I think my productivity tends to be very anxiety-driven. I'm constantly worried my career bubble is going to pop and I'll be left without income, so when I do get working hours (less common than I'd like with a toddler in the house) I work _very_ hard and efficiently, because I'm scared that I'll fail if I don't.

I do sometimes get so far ahead of my work needs that I end up with free time, do nothing, then feel guilty later. I'm trying to work on becoming a better relaxer.

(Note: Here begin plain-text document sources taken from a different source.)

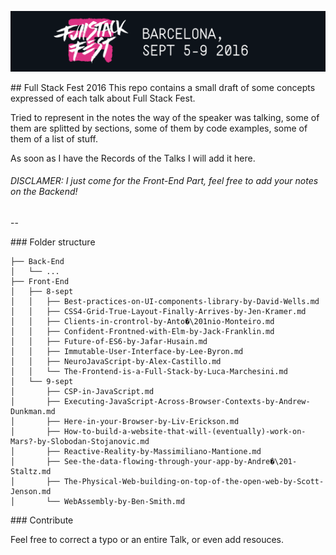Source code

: ![](HeaderFullStackFest.png)

## Full Stack Fest 2016
This repo contains a small draft of some concepts expressed of each talk about Full Stack Fest.

Tried to represent in the notes the way of the speaker was talking, some of them are splitted by sections, some of them by code examples, some of them of a list of stuff.

As soon as I have the Records of the Talks I will add it here.

###### DISCLAMER: I just come for the Front-End Part, feel free to add your notes on the Backend!

--

### Folder structure

```
├── Back-End
│   └── ...
├── Front-End
│   ├── 8-sept
│   │   ├── Best-practices-on-UI-components-library-by-David-Wells.md
│   │   ├── CSS4-Grid-True-Layout-Finally-Arrives-by-Jen-Kramer.md
│   │   ├── Clients-in-crontrol-by-Anto�\201nio-Monteiro.md
│   │   ├── Confident-Frontned-with-Elm-by-Jack-Franklin.md
│   │   ├── Future-of-ES6-by-Jafar-Husain.md
│   │   ├── Immutable-User-Interface-by-Lee-Byron.md
│   │   ├── NeuroJavaScript-by-Alex-Castillo.md
│   │   └── The-Frontend-is-a-Full-Stack-by-Luca-Marchesini.md
│   └── 9-sept
│       ├── CSP-in-JavaScript.md
│       ├── Executing-JavaScript-Across-Browser-Contexts-by-Andrew-Dunkman.md
│       ├── Here-in-your-Browser-by-Liv-Erickson.md
│       ├── How-to-build-a-website-that-will-(eventually)-work-on-Mars?-by-Slobodan-Stojanovic.md
│       ├── Reactive-Reality-by-Massimiliano-Mantione.md
│       ├── See-the-data-flowing-through-your-app-by-Andre�\201-Staltz.md
│       ├── The-Physical-Web-building-on-top-of-the-open-web-by-Scott-Jenson.md
│       └── WebAssembly-by-Ben-Smith.md
```

### Contribute

Feel free to correct a typo or an entire Talk, or even add resouces.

The recommendation I read earlier to always do _something_ productive, including cleaning, backups, exploring sounds, etc, is great. My own recommendation is to set yourself goals that involve an amount of productivity vs an amount of time. For example, I always set my goals based on things like "Get 2 tracks out the door today" or "stem out this whole album and upload it". That works better for me than "work for 3 hours" because I might slack off and work slowly for 3 hours just to reach the time goal, just like I used to do in all my office jobs that required me to be present for 8 hours


----------



## nolotrippen (Jan 30, 2020)

Oh, and one more comment, this from Duke Ellington: Don't give me inspiration. Give me deadlines.


----------



## tabulius (Jan 30, 2020)

I hear you. When I have a deadline, then working is easy. I do long days and just compose, work, sleep, work and work. As a one man company there is no one to tell what to do when there’s downtime. I’m also have been paying attention to productivity and what has helped me a bit is bullet journaling. I plan my next week and add few important todo points each day. I found I really enjoy working with organic pen and paper. The challenge what I found is how to have specific todo lists. Meaning if I have a todo of general ”make new music” or ”do marketing” every week, then I lose the drive. I need to think more precise tasks and every time think the WHY too and not only WHAT.


----------



## MinorMajor7 (Jan 31, 2020)

I have a desktop timer I got off Amazon you can turn to different time amounts (5min, 15min, 30min, etc). When I'm dreading a cue or some other task I pick a time and just push through for that amount of time. It helps compartmentalize the task, and usually I feel better because it wasn't as bad as I expected. 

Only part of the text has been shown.